WHAT IS REQUIRED
Within the material below, transcribe exactly the lines from the one holding "### Specification" through the one holding "### Dynamic Examples generation", keeping both ends and skipping the rest.

DATASET

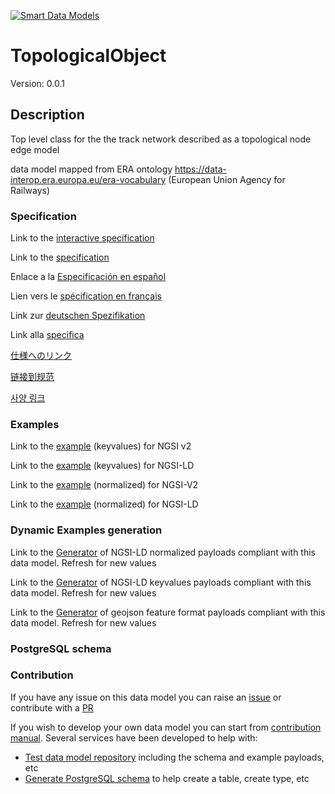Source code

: [![Smart Data Models](https://smartdatamodels.org/wp-content/uploads/2022/01/SmartDataModels_logo.png "Logo")](https://smartdatamodels.org)
# TopologicalObject
Version: 0.0.1

## Description 

Top level class for the the track network described as a topological node edge model

data model mapped from ERA ontology https://data-interop.era.europa.eu/era-vocabulary (European Union Agency for Railways)
### Specification

Link to the [interactive specification](https://swagger.lab.fiware.org/?url=https://smart-data-models.github.io/dataModel.ERA/TopologicalObject/swagger.yaml)

Link to the [specification](https://github.com/smart-data-models/dataModel.ERA/blob/master/TopologicalObject/doc/spec.md)

Enlace a la [Especificación en español](https://github.com/smart-data-models/dataModel.ERA/blob/master/TopologicalObject/doc/spec_ES.md)

Lien vers le [spécification en français](https://github.com/smart-data-models/dataModel.ERA/blob/master/TopologicalObject/doc/spec_FR.md)

Link zur [deutschen Spezifikation](https://github.com/smart-data-models/dataModel.ERA/blob/master/TopologicalObject/doc/spec_DE.md)

Link alla [specifica](https://github.com/smart-data-models/dataModel.ERA/blob/master/TopologicalObject/doc/spec_IT.md)

[仕様へのリンク](https://github.com/smart-data-models/dataModel.ERA/blob/master/TopologicalObject/doc/spec_JA.md)

[链接到规范](https://github.com/smart-data-models/dataModel.ERA/blob/master/TopologicalObject/doc/spec_ZH.md)

[사양 링크](https://github.com/smart-data-models/dataModel.ERA/blob/master/TopologicalObject/doc/spec_KO.md)
### Examples

Link to the [example](https://smart-data-models.github.io/dataModel.ERA/TopologicalObject/examples/example.json) (keyvalues) for NGSI v2

Link to the [example](https://smart-data-models.github.io/dataModel.ERA/TopologicalObject/examples/example.jsonld) (keyvalues) for NGSI-LD

Link to the [example](https://smart-data-models.github.io/dataModel.ERA/TopologicalObject/examples/example-normalized.json) (normalized) for NGSI-V2

Link to the [example](https://smart-data-models.github.io/dataModel.ERA/TopologicalObject/examples/example-normalized.jsonld) (normalized) for NGSI-LD
### Dynamic Examples generation

Link to the [Generator](https://smartdatamodels.org/extra/ngsi-ld_generator.php?schemaUrl=https://raw.githubusercontent.com/smart-data-models/dataModel.ERA/master/TopologicalObject/schema.json&email=info@smartdatamodels.org) of NGSI-LD normalized payloads compliant with this data model. Refresh for new values

Link to the [Generator](https://smartdatamodels.org/extra/ngsi-ld_generator_keyvalues.php?schemaUrl=https://raw.githubusercontent.com/smart-data-models/dataModel.ERA/master/TopologicalObject/schema.json&email=info@smartdatamodels.org) of NGSI-LD keyvalues payloads compliant with this data model. Refresh for new values

Link to the [Generator](https://smartdatamodels.org/extra/geojson_features_generator.php?schemaUrl=https://raw.githubusercontent.com/smart-data-models/dataModel.ERA/master/TopologicalObject/schema.json&email=info@smartdatamodels.org) of geojson feature format payloads compliant with this data model. Refresh for new values
### PostgreSQL schema
### Contribution

 If you have any issue on this data model you can raise an [issue](https://github.com/smart-data-models/dataModel.ERA/issues)  or contribute with a [PR](https://github.com/smart-data-models/dataModel.ERA/pulls)

 If you wish to develop your own data model you can start from [contribution manual](https://bit.ly/contribution_manual). Several services have been developed to help with: 
 - [Test data model repository](https://smartdatamodels.org/index.php/data-models-contribution-api/) including the schema and example payloads, etc
 - [Generate PostgreSQL schema](https://smartdatamodels.org/index.php/sql-service/) to help create a table, create type, etc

ANSWER SPACE
### Specification

Link to the [interactive specification](https://swagger.lab.fiware.org/?url=https://smart-data-models.github.io/dataModel.ERA/TopologicalObject/swagger.yaml)

Link to the [specification](https://github.com/smart-data-models/dataModel.ERA/blob/master/TopologicalObject/doc/spec.md)

Enlace a la [Especificación en español](https://github.com/smart-data-models/dataModel.ERA/blob/master/TopologicalObject/doc/spec_ES.md)

Lien vers le [spécification en français](https://github.com/smart-data-models/dataModel.ERA/blob/master/TopologicalObject/doc/spec_FR.md)

Link zur [deutschen Spezifikation](https://github.com/smart-data-models/dataModel.ERA/blob/master/TopologicalObject/doc/spec_DE.md)

Link alla [specifica](https://github.com/smart-data-models/dataModel.ERA/blob/master/TopologicalObject/doc/spec_IT.md)

[仕様へのリンク](https://github.com/smart-data-models/dataModel.ERA/blob/master/TopologicalObject/doc/spec_JA.md)

[链接到规范](https://github.com/smart-data-models/dataModel.ERA/blob/master/TopologicalObject/doc/spec_ZH.md)

[사양 링크](https://github.com/smart-data-models/dataModel.ERA/blob/master/TopologicalObject/doc/spec_KO.md)
### Examples

Link to the [example](https://smart-data-models.github.io/dataModel.ERA/TopologicalObject/examples/example.json) (keyvalues) for NGSI v2

Link to the [example](https://smart-data-models.github.io/dataModel.ERA/TopologicalObject/examples/example.jsonld) (keyvalues) for NGSI-LD

Link to the [example](https://smart-data-models.github.io/dataModel.ERA/TopologicalObject/examples/example-normalized.json) (normalized) for NGSI-V2

Link to the [example](https://smart-data-models.github.io/dataModel.ERA/TopologicalObject/examples/example-normalized.jsonld) (normalized) for NGSI-LD
### Dynamic Examples generation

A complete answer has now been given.